For a relatively unknown drugmaker, Catalyst Pharmaceuticals has made plenty of headlines since it won approval for its rare disease drug Firdapse. And isn’t shying away from more controversy.
Even after coming under intense criticism for its $375,000 Firdapse price, the company has sued the FDA for approving a potential competitor.
In its lawsuit, Catalyst asks the court to toss out the FDA’s recent approval of Jacobus Pharmaceutical’s Ruzurgi, which won its green light to treat Lambert-Eaton myasthenic syndrome (LEMS) in pediatric patients. Firdapse is approved to treat adults.
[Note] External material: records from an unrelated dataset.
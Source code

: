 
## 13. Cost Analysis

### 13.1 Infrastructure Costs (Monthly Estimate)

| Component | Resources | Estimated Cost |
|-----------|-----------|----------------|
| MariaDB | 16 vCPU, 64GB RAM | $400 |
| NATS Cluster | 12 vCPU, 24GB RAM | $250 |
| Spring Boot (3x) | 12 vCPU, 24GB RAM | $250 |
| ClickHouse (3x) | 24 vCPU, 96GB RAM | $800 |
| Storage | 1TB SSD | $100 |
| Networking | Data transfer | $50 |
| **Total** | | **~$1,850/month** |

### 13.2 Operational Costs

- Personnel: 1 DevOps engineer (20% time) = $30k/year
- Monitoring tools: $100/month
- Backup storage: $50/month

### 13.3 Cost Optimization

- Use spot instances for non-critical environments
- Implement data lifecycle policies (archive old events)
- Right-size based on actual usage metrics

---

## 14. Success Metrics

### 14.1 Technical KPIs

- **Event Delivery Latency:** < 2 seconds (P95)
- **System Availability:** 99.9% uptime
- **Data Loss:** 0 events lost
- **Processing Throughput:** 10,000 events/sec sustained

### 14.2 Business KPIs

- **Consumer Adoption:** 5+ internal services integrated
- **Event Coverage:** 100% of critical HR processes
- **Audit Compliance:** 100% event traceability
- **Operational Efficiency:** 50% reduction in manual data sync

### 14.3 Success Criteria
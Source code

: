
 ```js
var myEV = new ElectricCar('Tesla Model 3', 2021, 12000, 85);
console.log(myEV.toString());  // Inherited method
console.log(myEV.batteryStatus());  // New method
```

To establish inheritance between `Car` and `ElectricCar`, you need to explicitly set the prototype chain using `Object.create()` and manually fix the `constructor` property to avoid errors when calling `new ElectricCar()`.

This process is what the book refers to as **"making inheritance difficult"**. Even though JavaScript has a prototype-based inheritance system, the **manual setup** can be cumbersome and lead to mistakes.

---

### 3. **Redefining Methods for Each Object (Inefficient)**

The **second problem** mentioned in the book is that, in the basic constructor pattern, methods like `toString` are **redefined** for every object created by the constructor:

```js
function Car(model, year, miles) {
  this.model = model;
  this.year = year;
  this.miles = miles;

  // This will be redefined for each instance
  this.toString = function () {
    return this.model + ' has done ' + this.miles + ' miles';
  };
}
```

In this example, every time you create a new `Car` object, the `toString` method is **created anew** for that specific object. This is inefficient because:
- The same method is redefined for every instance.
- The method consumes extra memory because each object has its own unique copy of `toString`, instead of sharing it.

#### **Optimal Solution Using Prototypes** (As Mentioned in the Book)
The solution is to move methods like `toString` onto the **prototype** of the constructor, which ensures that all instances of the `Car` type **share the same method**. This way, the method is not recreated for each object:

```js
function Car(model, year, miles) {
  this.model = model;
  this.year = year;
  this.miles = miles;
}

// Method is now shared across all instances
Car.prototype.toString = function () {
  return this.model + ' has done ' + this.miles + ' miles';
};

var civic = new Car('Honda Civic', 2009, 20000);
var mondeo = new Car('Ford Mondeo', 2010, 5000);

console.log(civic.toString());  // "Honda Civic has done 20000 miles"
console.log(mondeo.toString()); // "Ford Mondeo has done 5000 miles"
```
There's quite a backstory leading to the lawsuit. To start, before Catalyst won its approval for Firdapse last year, Jacobus had been giving the drug away for free under the FDA’s compassionate use program. Catalyst had licensed certain rights to the compound, scored an FDA nod and priced its brand at $375,000 per year.
An outcry ensued. Sen. Bernie Sanders asked the FDA to allow unbranded copies so patients could continue getting access to the med. David Mitchell, founder of Patients for Affordable Drugs, asked trade group BIO to kick Catalyst off its membership rolls.
Catalyst, for its part, said its new med fills a large unmet need for an FDA-approved drug. Before the FDA nod, only about 200 of an estimated 3,000 LEMS patients in the U.S. were using the unapproved version, the company said, and those patients faced considerable red tape to get it. Plus, the company has patient-assistance programs and is using a portion of sales to fund other research.
But that response didn't do much to silence critics, and the FDA seemed to offer patients a workaround last month when it approved Jacobus’ Ruzurgi for patients aged six to less than 17. Adults make up most of the patient population, but analysts noted that doctors could choose to prescribe the Jacobus alternative off-label for their patients.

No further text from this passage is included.